Raw data section start

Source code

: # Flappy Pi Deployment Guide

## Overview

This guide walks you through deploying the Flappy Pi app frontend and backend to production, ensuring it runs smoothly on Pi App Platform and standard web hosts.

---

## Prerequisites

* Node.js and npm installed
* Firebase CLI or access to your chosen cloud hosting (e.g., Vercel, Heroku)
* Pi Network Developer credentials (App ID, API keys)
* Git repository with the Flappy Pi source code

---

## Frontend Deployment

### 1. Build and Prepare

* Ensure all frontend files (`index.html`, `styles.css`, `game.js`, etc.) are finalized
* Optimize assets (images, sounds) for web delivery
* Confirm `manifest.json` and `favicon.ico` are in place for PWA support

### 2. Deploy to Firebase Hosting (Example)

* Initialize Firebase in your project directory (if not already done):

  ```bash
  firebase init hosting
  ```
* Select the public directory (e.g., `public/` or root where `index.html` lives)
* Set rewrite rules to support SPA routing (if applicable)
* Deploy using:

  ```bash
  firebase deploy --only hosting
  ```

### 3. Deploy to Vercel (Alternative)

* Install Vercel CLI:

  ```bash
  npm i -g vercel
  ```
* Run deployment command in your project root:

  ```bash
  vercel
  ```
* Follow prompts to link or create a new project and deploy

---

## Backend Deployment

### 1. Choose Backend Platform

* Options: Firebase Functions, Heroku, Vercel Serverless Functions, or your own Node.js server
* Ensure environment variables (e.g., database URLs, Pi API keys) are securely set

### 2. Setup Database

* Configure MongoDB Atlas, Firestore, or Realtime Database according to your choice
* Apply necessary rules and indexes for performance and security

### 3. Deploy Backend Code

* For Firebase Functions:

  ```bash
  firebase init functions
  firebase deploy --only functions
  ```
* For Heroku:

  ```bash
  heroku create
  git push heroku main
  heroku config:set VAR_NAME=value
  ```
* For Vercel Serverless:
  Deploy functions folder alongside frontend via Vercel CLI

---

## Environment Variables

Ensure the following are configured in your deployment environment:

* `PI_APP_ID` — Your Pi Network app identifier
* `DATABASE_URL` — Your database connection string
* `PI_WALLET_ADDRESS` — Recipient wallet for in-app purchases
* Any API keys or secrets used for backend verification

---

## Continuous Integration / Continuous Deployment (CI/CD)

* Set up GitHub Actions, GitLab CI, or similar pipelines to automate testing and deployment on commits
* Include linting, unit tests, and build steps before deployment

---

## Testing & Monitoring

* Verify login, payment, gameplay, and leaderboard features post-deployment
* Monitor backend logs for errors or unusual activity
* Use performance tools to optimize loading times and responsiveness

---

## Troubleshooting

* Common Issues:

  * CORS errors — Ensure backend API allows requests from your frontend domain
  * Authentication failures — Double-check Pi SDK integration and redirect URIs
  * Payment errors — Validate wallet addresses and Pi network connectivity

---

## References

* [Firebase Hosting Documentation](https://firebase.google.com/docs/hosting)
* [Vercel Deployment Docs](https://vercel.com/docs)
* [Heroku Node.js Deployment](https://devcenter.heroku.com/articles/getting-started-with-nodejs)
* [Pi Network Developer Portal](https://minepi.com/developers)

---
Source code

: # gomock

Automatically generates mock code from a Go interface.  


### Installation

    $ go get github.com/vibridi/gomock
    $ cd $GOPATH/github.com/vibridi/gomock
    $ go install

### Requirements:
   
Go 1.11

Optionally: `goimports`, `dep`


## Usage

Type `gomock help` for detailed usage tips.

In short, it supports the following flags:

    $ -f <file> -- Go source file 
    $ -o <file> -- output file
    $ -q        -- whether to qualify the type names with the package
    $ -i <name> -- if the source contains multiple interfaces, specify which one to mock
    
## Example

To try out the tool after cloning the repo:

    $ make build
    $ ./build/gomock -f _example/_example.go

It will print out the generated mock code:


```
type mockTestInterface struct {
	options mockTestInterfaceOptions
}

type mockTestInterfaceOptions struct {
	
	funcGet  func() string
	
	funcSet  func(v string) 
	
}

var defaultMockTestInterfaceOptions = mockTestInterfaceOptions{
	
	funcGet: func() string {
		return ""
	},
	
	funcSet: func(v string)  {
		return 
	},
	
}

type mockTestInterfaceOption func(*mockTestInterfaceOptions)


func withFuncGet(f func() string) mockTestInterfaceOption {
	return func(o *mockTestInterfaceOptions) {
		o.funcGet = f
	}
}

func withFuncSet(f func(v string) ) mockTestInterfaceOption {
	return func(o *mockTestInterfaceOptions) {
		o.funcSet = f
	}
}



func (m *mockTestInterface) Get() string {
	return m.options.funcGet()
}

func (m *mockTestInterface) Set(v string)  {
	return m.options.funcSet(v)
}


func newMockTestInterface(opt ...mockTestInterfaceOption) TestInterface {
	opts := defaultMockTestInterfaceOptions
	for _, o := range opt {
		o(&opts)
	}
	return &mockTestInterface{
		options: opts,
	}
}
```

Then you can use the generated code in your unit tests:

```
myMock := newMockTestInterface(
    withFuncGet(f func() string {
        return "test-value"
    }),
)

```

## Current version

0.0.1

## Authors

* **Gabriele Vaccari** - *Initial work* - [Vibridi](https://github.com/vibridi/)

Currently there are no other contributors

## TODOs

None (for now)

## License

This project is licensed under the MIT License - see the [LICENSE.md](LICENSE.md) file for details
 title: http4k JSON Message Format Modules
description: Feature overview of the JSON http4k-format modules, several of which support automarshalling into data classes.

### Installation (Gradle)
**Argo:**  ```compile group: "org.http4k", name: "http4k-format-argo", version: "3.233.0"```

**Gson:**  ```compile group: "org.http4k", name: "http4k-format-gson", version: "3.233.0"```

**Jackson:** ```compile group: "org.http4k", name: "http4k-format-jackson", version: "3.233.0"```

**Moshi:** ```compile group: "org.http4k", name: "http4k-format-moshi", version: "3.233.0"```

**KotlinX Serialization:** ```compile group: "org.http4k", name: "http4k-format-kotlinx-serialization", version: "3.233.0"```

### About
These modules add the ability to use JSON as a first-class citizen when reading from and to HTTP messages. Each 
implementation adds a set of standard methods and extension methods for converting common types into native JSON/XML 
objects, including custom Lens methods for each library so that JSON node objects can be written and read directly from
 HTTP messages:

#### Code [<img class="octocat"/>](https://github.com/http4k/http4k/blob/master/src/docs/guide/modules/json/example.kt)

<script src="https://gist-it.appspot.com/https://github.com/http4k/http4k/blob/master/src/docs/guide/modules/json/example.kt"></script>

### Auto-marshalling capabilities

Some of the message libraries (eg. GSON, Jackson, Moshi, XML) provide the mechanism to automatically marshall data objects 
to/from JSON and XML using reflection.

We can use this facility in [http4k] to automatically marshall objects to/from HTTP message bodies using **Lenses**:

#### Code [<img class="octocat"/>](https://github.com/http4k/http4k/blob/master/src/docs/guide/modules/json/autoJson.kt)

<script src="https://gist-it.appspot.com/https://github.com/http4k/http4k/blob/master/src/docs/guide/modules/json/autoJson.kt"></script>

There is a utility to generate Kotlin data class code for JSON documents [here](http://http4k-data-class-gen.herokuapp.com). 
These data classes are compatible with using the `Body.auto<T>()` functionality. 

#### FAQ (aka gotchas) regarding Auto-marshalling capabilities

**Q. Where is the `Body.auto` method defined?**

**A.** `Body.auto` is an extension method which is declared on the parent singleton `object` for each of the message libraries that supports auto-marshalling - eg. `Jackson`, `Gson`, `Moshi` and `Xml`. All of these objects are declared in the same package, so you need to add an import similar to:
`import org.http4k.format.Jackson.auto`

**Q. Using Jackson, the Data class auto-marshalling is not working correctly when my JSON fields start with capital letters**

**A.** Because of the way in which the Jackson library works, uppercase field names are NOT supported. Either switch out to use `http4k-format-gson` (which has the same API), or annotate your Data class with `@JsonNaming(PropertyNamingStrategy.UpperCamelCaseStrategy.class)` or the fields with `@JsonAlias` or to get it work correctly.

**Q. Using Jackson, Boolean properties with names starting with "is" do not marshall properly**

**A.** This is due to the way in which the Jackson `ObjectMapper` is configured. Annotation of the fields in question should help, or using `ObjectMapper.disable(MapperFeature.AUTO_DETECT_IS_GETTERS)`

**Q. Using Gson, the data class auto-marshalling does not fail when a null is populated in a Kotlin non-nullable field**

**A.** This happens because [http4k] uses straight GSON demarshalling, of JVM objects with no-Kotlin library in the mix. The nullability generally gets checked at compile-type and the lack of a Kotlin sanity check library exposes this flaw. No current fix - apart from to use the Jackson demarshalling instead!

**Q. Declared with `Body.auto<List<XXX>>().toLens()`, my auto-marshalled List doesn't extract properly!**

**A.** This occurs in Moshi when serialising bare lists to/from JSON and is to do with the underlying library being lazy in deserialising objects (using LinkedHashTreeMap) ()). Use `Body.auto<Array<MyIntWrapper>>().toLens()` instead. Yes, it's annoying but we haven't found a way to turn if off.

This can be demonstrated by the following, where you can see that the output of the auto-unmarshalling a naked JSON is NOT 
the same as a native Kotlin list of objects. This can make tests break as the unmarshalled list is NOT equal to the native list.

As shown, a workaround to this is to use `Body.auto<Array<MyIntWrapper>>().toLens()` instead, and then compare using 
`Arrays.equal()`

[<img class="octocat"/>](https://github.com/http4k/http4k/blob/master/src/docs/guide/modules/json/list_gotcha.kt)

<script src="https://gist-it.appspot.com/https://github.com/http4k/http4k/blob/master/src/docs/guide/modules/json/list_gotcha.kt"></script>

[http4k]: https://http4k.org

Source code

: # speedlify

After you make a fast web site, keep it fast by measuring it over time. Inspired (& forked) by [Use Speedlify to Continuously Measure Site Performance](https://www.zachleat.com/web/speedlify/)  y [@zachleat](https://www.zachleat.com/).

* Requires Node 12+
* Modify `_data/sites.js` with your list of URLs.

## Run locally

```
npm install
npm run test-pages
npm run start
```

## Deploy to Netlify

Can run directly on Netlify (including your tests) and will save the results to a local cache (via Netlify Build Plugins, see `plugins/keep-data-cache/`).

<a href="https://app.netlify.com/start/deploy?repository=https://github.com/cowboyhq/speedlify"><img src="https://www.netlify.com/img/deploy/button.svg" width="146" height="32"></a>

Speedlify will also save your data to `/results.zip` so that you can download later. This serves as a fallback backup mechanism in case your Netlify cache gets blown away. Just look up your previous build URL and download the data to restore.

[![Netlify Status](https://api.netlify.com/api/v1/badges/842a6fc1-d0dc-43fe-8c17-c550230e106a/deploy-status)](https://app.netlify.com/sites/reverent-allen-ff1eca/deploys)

Raw data section end

Within the data above, the lines from the one with "doesn't extract properly!**" to the one with "Speedlify will also" must be repeated exactly; no other line belongs in the answer.

### Your response
**Q. Declared with `Body.auto<List<XXX>>().toLens()`, my auto-marshalled List doesn't extract properly!**

**A.** This occurs in Moshi when serialising bare lists to/from JSON and is to do with the underlying library being lazy in deserialising objects (using LinkedHashTreeMap) ()). Use `Body.auto<Array<MyIntWrapper>>().toLens()` instead. Yes, it's annoying but we haven't found a way to turn if off.

This can be demonstrated by the following, where you can see that the output of the auto-unmarshalling a naked JSON is NOT 
the same as a native Kotlin list of objects. This can make tests break as the unmarshalled list is NOT equal to the native list.

As shown, a workaround to this is to use `Body.auto<Array<MyIntWrapper>>().toLens()` instead, and then compare using 
`Arrays.equal()`

[<img class="octocat"/>](https://github.com/http4k/http4k/blob/master/src/docs/guide/modules/json/list_gotcha.kt)

<script src="https://gist-it.appspot.com/https://github.com/http4k/http4k/blob/master/src/docs/guide/modules/json/list_gotcha.kt"></script>

[http4k]: https://http4k.org

Source code

: # speedlify

After you make a fast web site, keep it fast by measuring it over time. Inspired (& forked) by [Use Speedlify to Continuously Measure Site Performance](https://www.zachleat.com/web/speedlify/)  y [@zachleat](https://www.zachleat.com/).

* Requires Node 12+
* Modify `_data/sites.js` with your list of URLs.

## Run locally

```
npm install
npm run test-pages
npm run start
```

## Deploy to Netlify

Can run directly on Netlify (including your tests) and will save the results to a local cache (via Netlify Build Plugins, see `plugins/keep-data-cache/`).

<a href="https://app.netlify.com/start/deploy?repository=https://github.com/cowboyhq/speedlify"><img src="https://www.netlify.com/img/deploy/button.svg" width="146" height="32"></a>

Speedlify will also save your data to `/results.zip` so that you can download later. This serves as a fallback backup mechanism in case your Netlify cache gets blown away. Just look up your previous build URL and download the data to restore.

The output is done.